HRW: repression in Azerbaijan reached crisis levels

HRW: repression in Azerbaijan reached crisis levels

PanARMENIAN.Net - Azerbaijan’s longstanding repression of independent voices has reached crisis levels, even as it nears the end of its six-month chairmanship of the Council of Europe. The situation puts to the test the council’s standing as Europe’s foremost human rights body, the Human Rights Watch said.

“The Azerbaijani government’s systematic crackdown on human rights defenders and other perceived government critics shows sheer contempt for its commitments to the Council of Europe,” commented Giorgi Gogia, senior South Caucasus researcher at Human Rights Watch. “To let the relentless repression go unanswered threatens the very credibility of the institution.”

Azerbaijan assumed the six-month rotating chairmanship of the Committee of Ministers of the Council of Europe in May 2014, despite years of suppression of criticism and failure to adhere to the commitments it undertook when joining the organization. But instead of cleaning up its record and addressing longstanding concerns, the government stepped up its crackdown, lashing out at human rights defenders, journalists, and social media activists with spurious criminal charges and convictions, the HRW said.

Over the last two-and-a-half years Azerbaijan has brought or threatened unfounded criminal charges against at least 50 independent and opposition political activists, journalists, bloggers, and human rights defenders. Most of them remain behind bars. In the months since Azerbaijan assumed the chairmanship of the Council of Europe the government has dramatically escalated its attack on activists, with authorities arresting at least 11 people and convicting at least nine others on politically motivated charges, sentencing them to various prison terms following flawed trials, the organization said.

Baku has also used restrictive new laws regulating nongovernmental organizations and other tactics to try to silence independent groups. It has cut off funding by freezing the bank accounts of organizations and their leaders arbitrarily and without recourse and refusing them the authorization to register new grants.

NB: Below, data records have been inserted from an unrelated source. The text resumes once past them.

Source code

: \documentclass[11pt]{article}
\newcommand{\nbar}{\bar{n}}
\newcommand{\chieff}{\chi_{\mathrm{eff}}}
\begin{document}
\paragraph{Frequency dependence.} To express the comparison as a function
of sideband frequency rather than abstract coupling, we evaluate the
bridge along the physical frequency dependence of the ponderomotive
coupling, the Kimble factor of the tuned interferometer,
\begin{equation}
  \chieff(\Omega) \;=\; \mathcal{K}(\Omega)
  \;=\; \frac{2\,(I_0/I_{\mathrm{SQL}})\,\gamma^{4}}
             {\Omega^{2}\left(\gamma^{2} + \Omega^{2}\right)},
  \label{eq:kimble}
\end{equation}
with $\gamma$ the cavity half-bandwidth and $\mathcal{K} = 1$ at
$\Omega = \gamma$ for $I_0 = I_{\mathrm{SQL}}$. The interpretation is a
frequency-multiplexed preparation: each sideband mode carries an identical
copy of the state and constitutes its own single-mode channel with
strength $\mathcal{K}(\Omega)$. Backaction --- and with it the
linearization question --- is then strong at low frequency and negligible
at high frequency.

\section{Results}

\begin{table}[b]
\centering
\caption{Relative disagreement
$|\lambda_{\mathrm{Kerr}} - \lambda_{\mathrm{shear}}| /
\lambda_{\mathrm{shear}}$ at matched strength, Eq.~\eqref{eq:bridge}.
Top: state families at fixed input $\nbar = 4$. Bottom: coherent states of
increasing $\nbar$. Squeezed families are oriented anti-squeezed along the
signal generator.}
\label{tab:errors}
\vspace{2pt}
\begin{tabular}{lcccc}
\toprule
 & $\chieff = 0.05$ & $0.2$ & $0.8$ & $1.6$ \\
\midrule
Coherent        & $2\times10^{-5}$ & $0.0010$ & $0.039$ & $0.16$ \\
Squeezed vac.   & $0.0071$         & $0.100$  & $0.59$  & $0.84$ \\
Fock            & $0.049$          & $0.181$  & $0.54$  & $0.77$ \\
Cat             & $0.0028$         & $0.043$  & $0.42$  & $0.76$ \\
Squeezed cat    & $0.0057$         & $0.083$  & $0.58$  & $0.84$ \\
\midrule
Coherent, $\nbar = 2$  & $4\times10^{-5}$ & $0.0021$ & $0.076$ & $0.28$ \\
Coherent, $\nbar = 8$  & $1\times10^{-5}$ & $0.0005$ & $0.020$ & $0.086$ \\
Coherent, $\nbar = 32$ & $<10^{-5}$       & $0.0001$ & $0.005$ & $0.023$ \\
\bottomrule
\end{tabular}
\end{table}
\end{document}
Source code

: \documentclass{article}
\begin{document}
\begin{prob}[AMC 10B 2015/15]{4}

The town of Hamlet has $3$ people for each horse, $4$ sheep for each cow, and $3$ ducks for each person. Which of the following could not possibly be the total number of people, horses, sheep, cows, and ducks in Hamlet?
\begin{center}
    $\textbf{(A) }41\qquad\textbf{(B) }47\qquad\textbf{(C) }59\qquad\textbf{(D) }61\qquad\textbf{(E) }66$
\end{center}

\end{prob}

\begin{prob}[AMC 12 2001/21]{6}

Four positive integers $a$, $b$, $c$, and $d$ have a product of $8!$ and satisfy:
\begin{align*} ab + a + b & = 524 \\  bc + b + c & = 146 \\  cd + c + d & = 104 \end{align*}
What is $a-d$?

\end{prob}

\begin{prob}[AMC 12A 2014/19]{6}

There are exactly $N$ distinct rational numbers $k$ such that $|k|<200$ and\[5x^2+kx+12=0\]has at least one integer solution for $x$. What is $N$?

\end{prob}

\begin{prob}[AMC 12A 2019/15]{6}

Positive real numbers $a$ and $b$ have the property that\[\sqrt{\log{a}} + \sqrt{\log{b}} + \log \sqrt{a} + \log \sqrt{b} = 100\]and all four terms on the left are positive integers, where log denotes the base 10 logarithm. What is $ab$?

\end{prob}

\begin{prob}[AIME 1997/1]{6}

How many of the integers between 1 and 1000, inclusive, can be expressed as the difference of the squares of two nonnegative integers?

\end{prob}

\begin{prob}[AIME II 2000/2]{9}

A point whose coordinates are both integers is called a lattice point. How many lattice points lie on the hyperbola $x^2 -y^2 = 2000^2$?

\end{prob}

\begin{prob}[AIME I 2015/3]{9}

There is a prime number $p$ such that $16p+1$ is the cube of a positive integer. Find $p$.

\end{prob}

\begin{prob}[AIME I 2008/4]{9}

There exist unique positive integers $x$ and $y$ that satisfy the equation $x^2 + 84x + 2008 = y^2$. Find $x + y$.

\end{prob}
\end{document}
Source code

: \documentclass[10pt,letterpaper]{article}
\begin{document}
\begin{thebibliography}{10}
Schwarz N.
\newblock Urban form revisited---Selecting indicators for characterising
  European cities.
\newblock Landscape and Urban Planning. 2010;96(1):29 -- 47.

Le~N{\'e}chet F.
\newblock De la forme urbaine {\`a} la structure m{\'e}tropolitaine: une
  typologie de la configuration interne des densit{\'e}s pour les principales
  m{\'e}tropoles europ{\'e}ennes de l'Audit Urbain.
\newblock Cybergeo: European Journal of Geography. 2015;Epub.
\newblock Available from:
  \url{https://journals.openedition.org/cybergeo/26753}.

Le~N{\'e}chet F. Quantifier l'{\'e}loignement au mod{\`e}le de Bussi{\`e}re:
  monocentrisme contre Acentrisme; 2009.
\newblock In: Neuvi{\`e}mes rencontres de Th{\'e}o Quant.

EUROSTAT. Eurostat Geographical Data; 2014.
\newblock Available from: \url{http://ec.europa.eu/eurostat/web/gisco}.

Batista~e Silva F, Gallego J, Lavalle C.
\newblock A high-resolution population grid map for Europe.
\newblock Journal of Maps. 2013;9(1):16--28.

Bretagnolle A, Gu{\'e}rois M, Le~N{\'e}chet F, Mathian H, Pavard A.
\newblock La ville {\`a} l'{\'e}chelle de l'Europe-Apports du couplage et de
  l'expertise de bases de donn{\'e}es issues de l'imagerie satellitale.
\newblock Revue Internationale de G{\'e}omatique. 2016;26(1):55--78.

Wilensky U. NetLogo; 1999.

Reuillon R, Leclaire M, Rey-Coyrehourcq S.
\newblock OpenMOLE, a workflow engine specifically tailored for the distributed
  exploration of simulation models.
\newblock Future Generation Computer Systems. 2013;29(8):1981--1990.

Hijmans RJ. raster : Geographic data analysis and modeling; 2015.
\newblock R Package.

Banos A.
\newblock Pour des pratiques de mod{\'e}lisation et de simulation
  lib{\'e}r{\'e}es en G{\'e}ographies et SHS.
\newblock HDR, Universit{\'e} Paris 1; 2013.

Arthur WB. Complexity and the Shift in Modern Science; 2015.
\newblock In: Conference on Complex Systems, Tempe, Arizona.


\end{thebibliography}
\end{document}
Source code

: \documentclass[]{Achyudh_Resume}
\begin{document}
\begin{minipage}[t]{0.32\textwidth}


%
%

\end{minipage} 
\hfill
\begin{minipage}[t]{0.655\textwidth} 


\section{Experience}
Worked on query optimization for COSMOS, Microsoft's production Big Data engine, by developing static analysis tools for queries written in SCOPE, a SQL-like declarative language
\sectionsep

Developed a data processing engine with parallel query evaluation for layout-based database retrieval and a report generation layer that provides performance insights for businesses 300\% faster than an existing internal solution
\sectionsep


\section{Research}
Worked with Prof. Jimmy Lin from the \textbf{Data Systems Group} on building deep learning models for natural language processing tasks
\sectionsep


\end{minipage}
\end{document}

The government has particularly intensified repression against human rights defenders, targeting some of the country’s most prominent activists: Leyla Yunus, the well-known director of the Institute for Peace and Democracy, and her husband, the historian Arif Yunus; Rasul Jafarov, chair of Azerbaijan’s Human Rights Club; and Intigam Aliyev, chair of the Legal Education Society. All four are in pretrial detention on spurious charges, ranging from tax evasion to treason.